Material provided
———
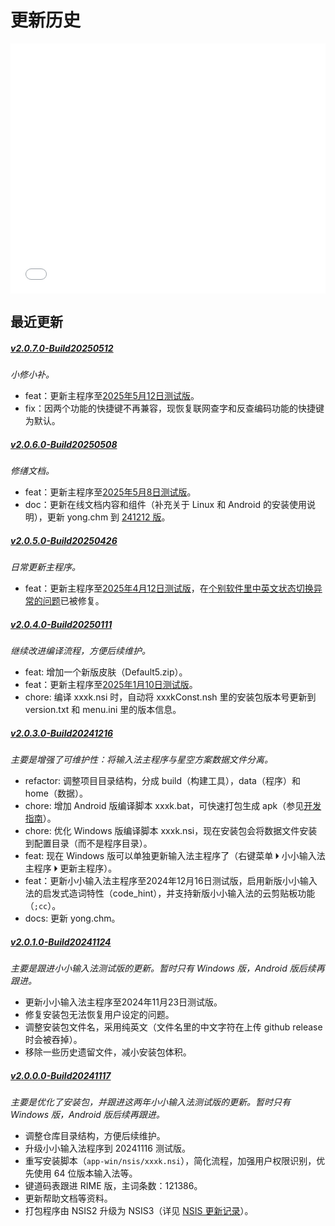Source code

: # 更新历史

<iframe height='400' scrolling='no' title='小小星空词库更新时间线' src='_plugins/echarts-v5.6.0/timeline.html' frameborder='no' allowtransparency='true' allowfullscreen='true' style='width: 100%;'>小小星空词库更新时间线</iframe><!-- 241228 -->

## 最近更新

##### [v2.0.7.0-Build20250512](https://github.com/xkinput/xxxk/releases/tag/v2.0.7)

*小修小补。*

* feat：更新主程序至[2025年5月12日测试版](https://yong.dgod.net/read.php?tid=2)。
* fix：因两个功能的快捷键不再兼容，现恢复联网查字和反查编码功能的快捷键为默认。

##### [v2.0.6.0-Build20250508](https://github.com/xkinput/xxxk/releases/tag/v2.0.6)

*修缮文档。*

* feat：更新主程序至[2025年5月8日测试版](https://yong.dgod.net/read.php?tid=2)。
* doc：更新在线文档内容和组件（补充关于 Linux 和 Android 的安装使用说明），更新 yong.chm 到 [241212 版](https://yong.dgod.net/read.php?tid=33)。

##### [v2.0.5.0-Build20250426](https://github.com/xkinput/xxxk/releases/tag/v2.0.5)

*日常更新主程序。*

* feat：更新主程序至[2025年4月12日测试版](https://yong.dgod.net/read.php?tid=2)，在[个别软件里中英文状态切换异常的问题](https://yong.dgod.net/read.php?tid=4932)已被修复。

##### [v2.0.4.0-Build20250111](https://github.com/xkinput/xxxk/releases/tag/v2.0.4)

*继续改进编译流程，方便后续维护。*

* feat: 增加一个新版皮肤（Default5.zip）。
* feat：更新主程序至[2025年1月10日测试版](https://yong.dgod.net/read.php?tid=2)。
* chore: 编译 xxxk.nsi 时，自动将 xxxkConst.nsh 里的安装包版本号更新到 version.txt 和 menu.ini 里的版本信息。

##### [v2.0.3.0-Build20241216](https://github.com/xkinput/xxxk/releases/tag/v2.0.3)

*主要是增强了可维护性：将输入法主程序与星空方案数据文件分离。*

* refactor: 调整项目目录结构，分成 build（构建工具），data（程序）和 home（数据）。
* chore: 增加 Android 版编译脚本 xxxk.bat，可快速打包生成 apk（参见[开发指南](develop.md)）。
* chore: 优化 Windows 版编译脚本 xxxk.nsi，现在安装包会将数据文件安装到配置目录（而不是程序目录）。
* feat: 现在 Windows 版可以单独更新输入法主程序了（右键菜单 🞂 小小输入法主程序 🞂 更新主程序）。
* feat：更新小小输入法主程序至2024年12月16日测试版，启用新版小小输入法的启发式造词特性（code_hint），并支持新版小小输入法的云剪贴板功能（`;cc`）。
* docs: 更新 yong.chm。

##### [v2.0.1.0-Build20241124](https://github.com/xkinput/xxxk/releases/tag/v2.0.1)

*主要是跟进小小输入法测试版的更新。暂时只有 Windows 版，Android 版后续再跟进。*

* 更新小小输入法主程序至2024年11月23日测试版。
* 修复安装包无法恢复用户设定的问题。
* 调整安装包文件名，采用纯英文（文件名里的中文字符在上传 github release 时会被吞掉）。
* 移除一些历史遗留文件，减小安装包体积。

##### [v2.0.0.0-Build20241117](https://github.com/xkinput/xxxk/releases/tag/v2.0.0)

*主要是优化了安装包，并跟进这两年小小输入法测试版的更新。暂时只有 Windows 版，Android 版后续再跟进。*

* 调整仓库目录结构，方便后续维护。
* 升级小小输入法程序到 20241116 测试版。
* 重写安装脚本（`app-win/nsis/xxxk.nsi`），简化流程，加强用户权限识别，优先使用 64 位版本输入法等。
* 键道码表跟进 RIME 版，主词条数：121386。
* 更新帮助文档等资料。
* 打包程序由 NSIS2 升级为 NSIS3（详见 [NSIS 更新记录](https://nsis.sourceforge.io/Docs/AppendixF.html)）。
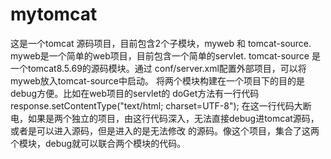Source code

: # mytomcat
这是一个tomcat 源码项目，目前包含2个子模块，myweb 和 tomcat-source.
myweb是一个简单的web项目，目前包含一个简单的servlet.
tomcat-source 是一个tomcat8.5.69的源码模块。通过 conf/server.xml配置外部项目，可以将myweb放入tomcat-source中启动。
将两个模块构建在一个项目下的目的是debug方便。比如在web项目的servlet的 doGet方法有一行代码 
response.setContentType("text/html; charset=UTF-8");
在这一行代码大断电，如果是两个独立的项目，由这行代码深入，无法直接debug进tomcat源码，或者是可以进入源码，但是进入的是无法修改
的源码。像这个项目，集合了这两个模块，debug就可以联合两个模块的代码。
———
The task
Reproduce the lines above exactly, please, but not the pictures in them.

Task result
Source code

: # 更新历史

<iframe height='400' scrolling='no' title='小小星空词库更新时间线' src='_plugins/echarts-v5.6.0/timeline.html' frameborder='no' allowtransparency='true' allowfullscreen='true' style='width: 100%;'>小小星空词库更新时间线</iframe><!-- 241228 -->

## 最近更新

##### [v2.0.7.0-Build20250512](https://github.com/xkinput/xxxk/releases/tag/v2.0.7)

*小修小补。*

* feat：更新主程序至[2025年5月12日测试版](https://yong.dgod.net/read.php?tid=2)。
* fix：因两个功能的快捷键不再兼容，现恢复联网查字和反查编码功能的快捷键为默认。

##### [v2.0.6.0-Build20250508](https://github.com/xkinput/xxxk/releases/tag/v2.0.6)

*修缮文档。*

* feat：更新主程序至[2025年5月8日测试版](https://yong.dgod.net/read.php?tid=2)。
* doc：更新在线文档内容和组件（补充关于 Linux 和 Android 的安装使用说明），更新 yong.chm 到 [241212 版](https://yong.dgod.net/read.php?tid=33)。

##### [v2.0.5.0-Build20250426](https://github.com/xkinput/xxxk/releases/tag/v2.0.5)

*日常更新主程序。*

* feat：更新主程序至[2025年4月12日测试版](https://yong.dgod.net/read.php?tid=2)，在[个别软件里中英文状态切换异常的问题](https://yong.dgod.net/read.php?tid=4932)已被修复。

##### [v2.0.4.0-Build20250111](https://github.com/xkinput/xxxk/releases/tag/v2.0.4)

*继续改进编译流程，方便后续维护。*

* feat: 增加一个新版皮肤（Default5.zip）。
* feat：更新主程序至[2025年1月10日测试版](https://yong.dgod.net/read.php?tid=2)。
* chore: 编译 xxxk.nsi 时，自动将 xxxkConst.nsh 里的安装包版本号更新到 version.txt 和 menu.ini 里的版本信息。

##### [v2.0.3.0-Build20241216](https://github.com/xkinput/xxxk/releases/tag/v2.0.3)

*主要是增强了可维护性：将输入法主程序与星空方案数据文件分离。*

* refactor: 调整项目目录结构，分成 build（构建工具），data（程序）和 home（数据）。
* chore: 增加 Android 版编译脚本 xxxk.bat，可快速打包生成 apk（参见[开发指南](develop.md)）。
* chore: 优化 Windows 版编译脚本 xxxk.nsi，现在安装包会将数据文件安装到配置目录（而不是程序目录）。
* feat: 现在 Windows 版可以单独更新输入法主程序了（右键菜单 🞂 小小输入法主程序 🞂 更新主程序）。
* feat：更新小小输入法主程序至2024年12月16日测试版，启用新版小小输入法的启发式造词特性（code_hint），并支持新版小小输入法的云剪贴板功能（`;cc`）。
* docs: 更新 yong.chm。

##### [v2.0.1.0-Build20241124](https://github.com/xkinput/xxxk/releases/tag/v2.0.1)

*主要是跟进小小输入法测试版的更新。暂时只有 Windows 版，Android 版后续再跟进。*

* 更新小小输入法主程序至2024年11月23日测试版。
* 修复安装包无法恢复用户设定的问题。
* 调整安装包文件名，采用纯英文（文件名里的中文字符在上传 github release 时会被吞掉）。
* 移除一些历史遗留文件，减小安装包体积。

##### [v2.0.0.0-Build20241117](https://github.com/xkinput/xxxk/releases/tag/v2.0.0)

*主要是优化了安装包，并跟进这两年小小输入法测试版的更新。暂时只有 Windows 版，Android 版后续再跟进。*

* 调整仓库目录结构，方便后续维护。
* 升级小小输入法程序到 20241116 测试版。
* 重写安装脚本（`app-win/nsis/xxxk.nsi`），简化流程，加强用户权限识别，优先使用 64 位版本输入法等。
* 键道码表跟进 RIME 版，主词条数：121386。
* 更新帮助文档等资料。
* 打包程序由 NSIS2 升级为 NSIS3（详见 [NSIS 更新记录](https://nsis.sourceforge.io/Docs/AppendixF.html)）。
Source code

: # mytomcat
这是一个tomcat 源码项目，目前包含2个子模块，myweb 和 tomcat-source.
myweb是一个简单的web项目，目前包含一个简单的servlet.
tomcat-source 是一个tomcat8.5.69的源码模块。通过 conf/server.xml配置外部项目，可以将myweb放入tomcat-source中启动。
将两个模块构建在一个项目下的目的是debug方便。比如在web项目的servlet的 doGet方法有一行代码 
response.setContentType("text/html; charset=UTF-8");
在这一行代码大断电，如果是两个独立的项目，由这行代码深入，无法直接debug进tomcat源码，或者是可以进入源码，但是进入的是无法修改
的源码。像这个项目，集合了这两个模块，debug就可以联合两个模块的代码。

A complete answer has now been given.